▶ ENTRIES SUPPLIED
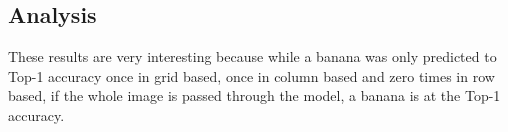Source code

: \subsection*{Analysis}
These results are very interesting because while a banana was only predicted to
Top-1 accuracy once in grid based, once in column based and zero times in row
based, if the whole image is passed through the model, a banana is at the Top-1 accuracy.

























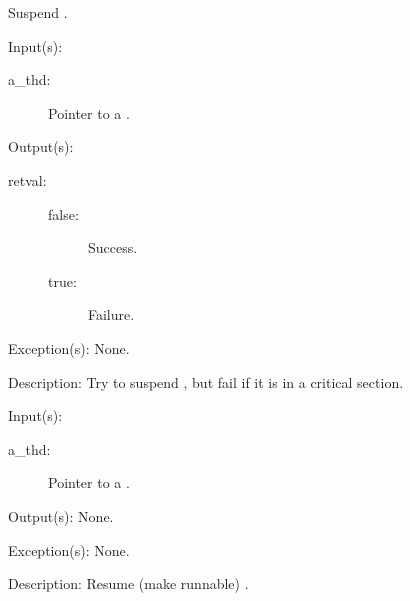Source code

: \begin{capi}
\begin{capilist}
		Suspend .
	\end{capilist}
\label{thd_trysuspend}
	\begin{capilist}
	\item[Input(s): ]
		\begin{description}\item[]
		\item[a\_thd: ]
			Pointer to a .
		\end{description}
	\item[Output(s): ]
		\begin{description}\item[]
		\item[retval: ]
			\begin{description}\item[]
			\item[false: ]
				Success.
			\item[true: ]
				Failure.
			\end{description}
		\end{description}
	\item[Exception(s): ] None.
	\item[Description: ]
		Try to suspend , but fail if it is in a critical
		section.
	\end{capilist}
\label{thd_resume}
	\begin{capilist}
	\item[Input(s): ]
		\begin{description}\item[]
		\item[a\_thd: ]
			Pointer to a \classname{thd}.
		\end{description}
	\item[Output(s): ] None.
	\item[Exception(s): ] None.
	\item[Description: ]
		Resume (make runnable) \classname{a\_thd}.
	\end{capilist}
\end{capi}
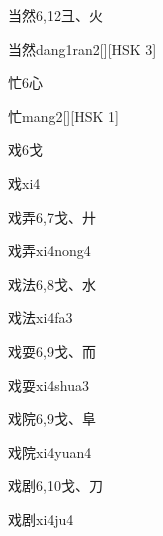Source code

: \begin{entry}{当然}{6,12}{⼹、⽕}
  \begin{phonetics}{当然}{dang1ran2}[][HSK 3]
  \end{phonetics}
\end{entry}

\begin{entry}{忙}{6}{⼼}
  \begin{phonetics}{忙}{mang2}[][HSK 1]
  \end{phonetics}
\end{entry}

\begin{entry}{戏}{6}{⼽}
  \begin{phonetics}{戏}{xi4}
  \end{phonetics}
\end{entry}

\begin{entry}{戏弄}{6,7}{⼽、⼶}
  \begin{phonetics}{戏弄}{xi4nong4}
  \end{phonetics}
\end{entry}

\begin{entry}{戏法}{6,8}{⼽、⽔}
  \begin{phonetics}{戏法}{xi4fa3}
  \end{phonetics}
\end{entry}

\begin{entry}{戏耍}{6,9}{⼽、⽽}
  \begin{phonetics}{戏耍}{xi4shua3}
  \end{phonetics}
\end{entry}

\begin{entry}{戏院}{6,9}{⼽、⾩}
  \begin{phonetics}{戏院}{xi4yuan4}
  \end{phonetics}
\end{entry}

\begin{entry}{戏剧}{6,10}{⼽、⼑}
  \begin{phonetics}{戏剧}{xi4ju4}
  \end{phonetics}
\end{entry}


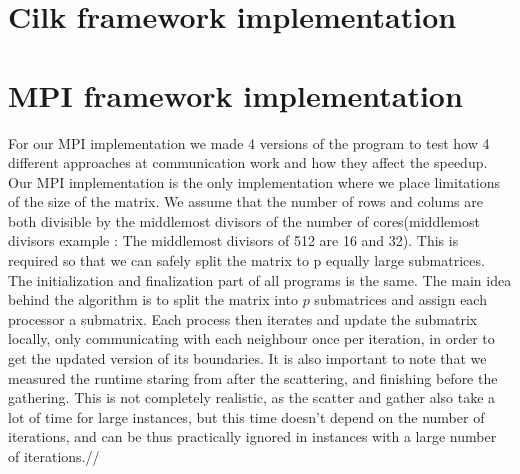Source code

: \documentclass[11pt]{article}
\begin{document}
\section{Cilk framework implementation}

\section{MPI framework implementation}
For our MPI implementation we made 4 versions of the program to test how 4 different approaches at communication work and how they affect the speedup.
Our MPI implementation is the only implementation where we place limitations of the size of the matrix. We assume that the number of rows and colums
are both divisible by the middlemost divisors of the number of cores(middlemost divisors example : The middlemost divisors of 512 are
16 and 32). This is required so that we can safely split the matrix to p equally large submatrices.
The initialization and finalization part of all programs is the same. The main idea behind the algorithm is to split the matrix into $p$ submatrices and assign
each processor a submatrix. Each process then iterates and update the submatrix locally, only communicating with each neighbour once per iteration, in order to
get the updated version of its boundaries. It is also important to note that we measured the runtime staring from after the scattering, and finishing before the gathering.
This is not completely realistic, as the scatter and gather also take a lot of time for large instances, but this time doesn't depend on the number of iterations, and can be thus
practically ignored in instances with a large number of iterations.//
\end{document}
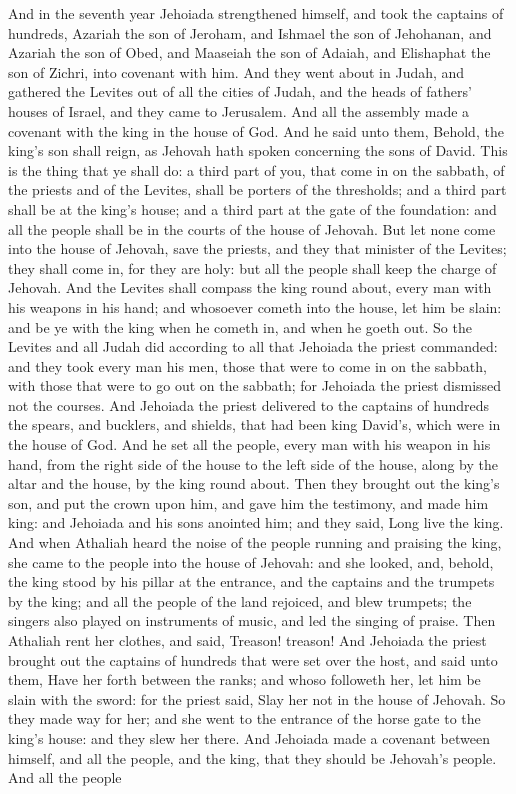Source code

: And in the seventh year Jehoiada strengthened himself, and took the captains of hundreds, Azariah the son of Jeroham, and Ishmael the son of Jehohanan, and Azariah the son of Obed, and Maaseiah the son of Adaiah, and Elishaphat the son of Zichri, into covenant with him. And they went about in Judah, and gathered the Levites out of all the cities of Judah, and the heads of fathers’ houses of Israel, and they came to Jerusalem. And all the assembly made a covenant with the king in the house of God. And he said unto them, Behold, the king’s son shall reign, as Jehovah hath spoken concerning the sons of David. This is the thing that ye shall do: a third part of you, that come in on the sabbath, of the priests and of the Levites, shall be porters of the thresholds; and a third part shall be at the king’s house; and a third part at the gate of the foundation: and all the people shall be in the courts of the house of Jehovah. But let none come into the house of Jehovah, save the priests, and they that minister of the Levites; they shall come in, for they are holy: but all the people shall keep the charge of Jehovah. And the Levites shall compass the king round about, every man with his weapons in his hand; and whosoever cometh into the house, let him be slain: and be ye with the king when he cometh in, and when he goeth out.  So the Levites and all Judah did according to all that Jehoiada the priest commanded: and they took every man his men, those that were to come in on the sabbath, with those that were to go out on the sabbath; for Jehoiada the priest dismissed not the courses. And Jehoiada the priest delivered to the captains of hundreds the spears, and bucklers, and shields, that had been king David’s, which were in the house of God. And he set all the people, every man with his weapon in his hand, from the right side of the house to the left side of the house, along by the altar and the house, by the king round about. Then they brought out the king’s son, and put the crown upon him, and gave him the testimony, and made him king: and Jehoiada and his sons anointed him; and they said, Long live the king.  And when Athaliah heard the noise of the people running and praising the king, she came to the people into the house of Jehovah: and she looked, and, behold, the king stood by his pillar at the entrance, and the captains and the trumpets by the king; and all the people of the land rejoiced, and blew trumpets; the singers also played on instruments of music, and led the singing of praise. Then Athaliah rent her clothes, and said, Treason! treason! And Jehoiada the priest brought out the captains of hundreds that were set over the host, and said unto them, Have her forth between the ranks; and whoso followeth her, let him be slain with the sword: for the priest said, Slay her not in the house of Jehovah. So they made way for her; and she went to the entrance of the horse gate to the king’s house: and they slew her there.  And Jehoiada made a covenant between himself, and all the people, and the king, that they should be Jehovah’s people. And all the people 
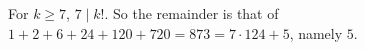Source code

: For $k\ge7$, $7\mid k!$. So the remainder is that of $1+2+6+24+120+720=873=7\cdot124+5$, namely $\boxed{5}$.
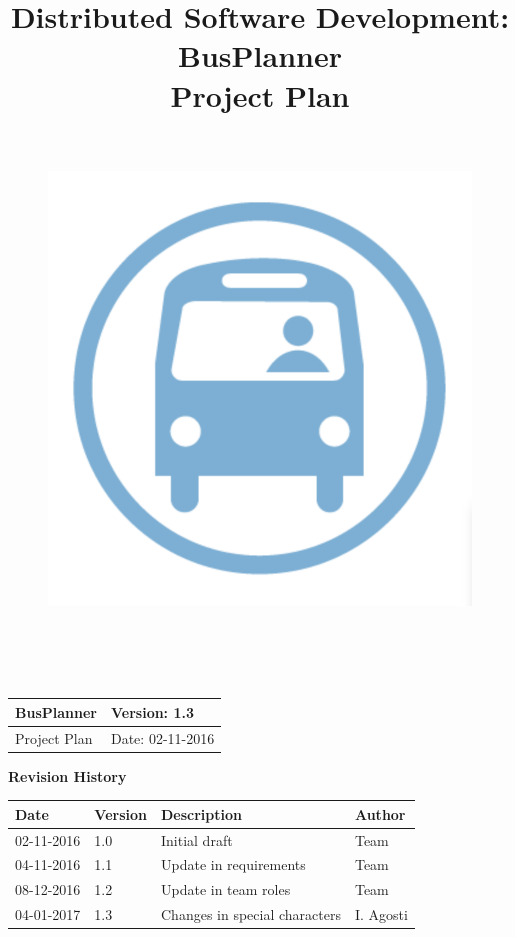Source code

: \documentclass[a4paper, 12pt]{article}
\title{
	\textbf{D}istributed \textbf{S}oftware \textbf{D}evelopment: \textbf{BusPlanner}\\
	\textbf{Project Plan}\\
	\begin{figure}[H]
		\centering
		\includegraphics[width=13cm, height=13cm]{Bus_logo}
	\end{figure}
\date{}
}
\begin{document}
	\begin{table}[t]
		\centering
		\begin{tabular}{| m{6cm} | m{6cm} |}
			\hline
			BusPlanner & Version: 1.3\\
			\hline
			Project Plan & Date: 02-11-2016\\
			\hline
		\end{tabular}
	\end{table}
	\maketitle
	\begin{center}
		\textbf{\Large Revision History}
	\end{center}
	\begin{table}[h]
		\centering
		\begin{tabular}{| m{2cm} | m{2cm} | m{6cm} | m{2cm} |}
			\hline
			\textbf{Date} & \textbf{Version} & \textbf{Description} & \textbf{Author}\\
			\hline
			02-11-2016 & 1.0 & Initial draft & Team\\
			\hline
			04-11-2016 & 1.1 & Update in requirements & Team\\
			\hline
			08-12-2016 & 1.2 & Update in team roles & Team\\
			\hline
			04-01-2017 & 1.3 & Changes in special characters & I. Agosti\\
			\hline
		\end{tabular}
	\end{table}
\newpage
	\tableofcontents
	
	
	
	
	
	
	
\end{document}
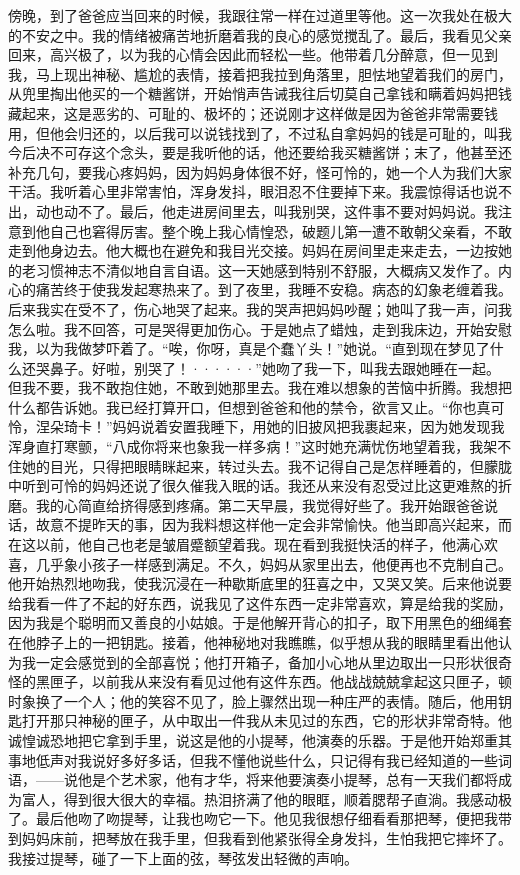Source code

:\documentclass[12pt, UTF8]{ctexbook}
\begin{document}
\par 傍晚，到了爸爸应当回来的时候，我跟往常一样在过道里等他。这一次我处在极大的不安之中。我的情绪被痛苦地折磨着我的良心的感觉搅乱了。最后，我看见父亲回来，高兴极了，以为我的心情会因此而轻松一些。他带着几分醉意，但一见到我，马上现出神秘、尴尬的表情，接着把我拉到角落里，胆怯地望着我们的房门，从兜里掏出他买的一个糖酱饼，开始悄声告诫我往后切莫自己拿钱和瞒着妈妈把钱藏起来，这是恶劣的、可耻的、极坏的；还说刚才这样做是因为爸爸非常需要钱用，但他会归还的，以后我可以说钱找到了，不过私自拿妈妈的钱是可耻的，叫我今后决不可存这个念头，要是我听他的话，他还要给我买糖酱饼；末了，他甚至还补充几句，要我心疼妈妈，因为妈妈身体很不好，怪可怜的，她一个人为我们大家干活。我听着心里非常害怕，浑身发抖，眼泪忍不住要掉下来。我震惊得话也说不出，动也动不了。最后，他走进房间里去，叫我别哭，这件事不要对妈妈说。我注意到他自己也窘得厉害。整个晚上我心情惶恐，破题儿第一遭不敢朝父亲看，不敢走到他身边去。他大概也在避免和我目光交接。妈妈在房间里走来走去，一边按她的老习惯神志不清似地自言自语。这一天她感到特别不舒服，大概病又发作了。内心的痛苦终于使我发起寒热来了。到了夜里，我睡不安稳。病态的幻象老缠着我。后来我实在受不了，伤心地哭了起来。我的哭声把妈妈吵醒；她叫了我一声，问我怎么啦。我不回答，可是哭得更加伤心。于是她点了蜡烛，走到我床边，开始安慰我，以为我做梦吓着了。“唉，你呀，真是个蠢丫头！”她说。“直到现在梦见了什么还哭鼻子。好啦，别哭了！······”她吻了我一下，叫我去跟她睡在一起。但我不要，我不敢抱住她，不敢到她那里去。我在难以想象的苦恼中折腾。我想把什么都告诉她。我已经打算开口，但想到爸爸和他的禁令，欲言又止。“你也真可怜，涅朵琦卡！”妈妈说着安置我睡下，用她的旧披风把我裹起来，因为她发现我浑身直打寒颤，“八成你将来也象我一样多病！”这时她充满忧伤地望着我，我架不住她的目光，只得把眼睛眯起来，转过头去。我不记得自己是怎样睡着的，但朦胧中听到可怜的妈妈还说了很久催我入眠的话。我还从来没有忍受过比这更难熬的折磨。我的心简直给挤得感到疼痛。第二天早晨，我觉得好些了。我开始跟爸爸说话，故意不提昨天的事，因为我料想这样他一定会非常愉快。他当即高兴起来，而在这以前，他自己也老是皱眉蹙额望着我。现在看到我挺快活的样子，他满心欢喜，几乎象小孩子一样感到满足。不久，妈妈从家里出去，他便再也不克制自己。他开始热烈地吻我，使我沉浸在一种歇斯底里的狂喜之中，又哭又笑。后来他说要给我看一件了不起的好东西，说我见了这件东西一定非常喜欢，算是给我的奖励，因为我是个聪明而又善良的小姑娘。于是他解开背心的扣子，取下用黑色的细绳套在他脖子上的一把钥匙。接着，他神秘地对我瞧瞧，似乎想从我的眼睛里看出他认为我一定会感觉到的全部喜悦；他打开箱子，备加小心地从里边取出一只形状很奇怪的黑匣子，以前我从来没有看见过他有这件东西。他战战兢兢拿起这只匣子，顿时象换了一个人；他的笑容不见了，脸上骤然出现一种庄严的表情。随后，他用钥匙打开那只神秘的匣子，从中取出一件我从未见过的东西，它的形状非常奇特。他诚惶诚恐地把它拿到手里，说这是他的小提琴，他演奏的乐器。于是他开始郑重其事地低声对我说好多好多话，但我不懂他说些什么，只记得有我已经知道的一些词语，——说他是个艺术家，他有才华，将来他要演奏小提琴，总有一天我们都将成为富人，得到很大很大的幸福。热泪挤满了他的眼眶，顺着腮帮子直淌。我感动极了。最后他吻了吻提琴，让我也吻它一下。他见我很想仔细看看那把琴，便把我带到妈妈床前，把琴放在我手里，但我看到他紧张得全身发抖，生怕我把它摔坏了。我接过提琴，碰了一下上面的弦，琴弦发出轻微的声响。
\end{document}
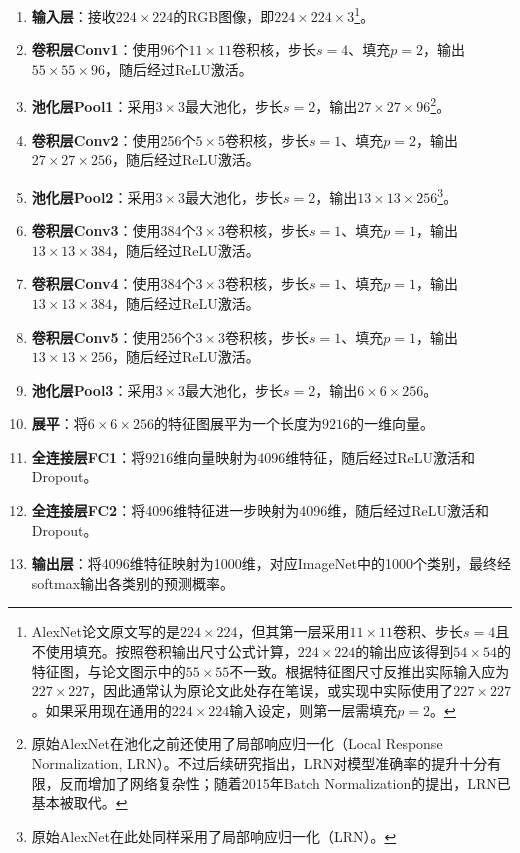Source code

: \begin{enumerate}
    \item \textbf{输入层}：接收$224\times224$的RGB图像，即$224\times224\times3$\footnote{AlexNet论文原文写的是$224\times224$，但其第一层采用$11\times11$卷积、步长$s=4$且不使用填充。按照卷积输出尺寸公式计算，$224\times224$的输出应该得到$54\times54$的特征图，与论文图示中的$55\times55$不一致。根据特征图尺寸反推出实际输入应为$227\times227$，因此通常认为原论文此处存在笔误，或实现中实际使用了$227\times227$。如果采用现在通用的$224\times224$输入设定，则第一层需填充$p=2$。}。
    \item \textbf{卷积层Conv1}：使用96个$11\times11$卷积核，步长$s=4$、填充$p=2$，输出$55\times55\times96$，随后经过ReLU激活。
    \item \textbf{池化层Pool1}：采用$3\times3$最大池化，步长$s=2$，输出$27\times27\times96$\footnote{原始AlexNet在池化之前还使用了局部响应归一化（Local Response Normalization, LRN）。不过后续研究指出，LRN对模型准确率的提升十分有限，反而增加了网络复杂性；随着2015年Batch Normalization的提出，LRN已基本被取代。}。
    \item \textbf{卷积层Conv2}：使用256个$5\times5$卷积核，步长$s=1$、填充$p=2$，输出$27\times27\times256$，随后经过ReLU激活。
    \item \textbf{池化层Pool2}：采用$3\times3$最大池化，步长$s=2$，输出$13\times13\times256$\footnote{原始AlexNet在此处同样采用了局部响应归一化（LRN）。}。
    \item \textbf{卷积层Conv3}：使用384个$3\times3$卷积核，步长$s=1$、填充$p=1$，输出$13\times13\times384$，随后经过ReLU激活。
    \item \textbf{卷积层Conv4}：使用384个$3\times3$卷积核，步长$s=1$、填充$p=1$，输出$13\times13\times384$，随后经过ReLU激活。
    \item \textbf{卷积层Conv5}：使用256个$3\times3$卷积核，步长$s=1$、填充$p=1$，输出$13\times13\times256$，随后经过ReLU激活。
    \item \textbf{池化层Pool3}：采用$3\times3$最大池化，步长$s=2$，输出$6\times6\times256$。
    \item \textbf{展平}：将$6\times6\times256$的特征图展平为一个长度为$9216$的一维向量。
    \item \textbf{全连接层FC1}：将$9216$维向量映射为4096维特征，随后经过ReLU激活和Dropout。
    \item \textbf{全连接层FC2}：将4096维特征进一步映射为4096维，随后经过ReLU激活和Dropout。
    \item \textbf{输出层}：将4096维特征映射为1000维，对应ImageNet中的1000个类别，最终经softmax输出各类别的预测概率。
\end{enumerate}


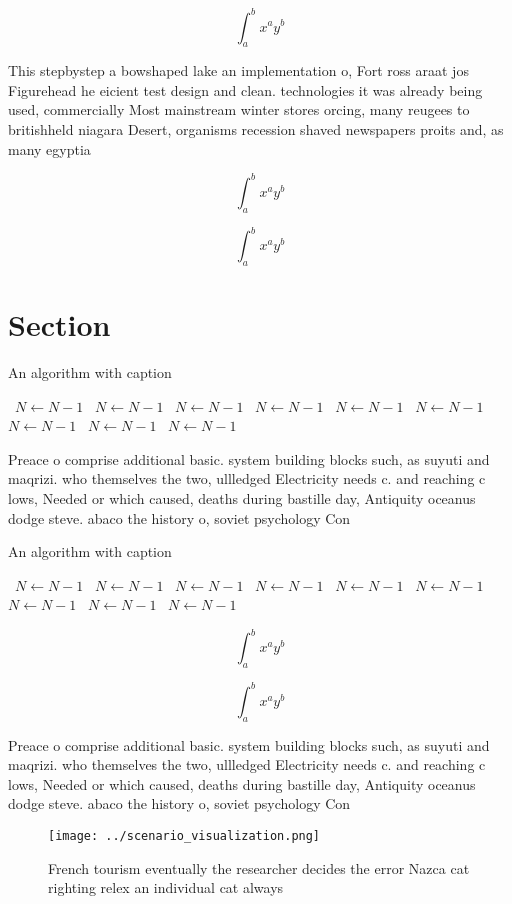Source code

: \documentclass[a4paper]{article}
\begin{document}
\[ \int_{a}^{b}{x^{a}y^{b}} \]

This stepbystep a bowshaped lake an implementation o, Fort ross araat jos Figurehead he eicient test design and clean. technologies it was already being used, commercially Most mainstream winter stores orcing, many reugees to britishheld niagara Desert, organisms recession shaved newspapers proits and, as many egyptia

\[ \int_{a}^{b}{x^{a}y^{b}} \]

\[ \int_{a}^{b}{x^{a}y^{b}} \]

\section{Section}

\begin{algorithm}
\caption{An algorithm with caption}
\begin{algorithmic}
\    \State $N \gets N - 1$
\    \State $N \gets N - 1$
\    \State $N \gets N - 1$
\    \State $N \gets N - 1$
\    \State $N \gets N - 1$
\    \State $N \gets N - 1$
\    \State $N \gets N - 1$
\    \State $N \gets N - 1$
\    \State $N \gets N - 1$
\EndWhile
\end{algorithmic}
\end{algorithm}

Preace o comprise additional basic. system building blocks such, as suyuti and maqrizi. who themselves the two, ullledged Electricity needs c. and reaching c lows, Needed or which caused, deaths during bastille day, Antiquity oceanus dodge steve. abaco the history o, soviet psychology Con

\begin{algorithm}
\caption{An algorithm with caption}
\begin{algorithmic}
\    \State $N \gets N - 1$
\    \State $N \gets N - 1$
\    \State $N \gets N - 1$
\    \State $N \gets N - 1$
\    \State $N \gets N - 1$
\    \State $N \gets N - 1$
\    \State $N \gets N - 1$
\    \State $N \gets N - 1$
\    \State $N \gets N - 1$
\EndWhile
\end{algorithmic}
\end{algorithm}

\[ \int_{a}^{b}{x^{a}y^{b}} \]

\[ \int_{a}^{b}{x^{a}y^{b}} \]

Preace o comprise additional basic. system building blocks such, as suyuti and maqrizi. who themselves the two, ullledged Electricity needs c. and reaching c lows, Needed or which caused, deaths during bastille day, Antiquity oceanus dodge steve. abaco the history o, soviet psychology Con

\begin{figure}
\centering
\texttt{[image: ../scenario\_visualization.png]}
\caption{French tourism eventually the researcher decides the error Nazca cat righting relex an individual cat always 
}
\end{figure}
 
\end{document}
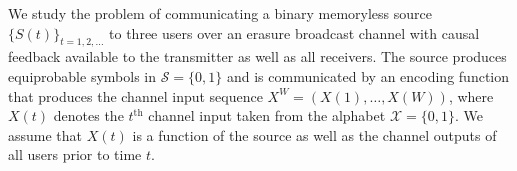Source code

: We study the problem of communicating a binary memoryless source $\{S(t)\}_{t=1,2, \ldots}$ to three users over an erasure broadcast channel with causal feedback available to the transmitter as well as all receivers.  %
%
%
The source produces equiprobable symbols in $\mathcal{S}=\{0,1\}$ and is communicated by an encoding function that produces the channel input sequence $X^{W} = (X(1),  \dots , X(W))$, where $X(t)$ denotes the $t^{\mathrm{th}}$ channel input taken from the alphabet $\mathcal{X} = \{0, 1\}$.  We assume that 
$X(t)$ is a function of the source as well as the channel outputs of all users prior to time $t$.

▶ YOUR ASSIGNMENT
Going through the data, count each line where the word "最大池化" appears, and state only the total.

▶ WRITTEN RESPONSE
3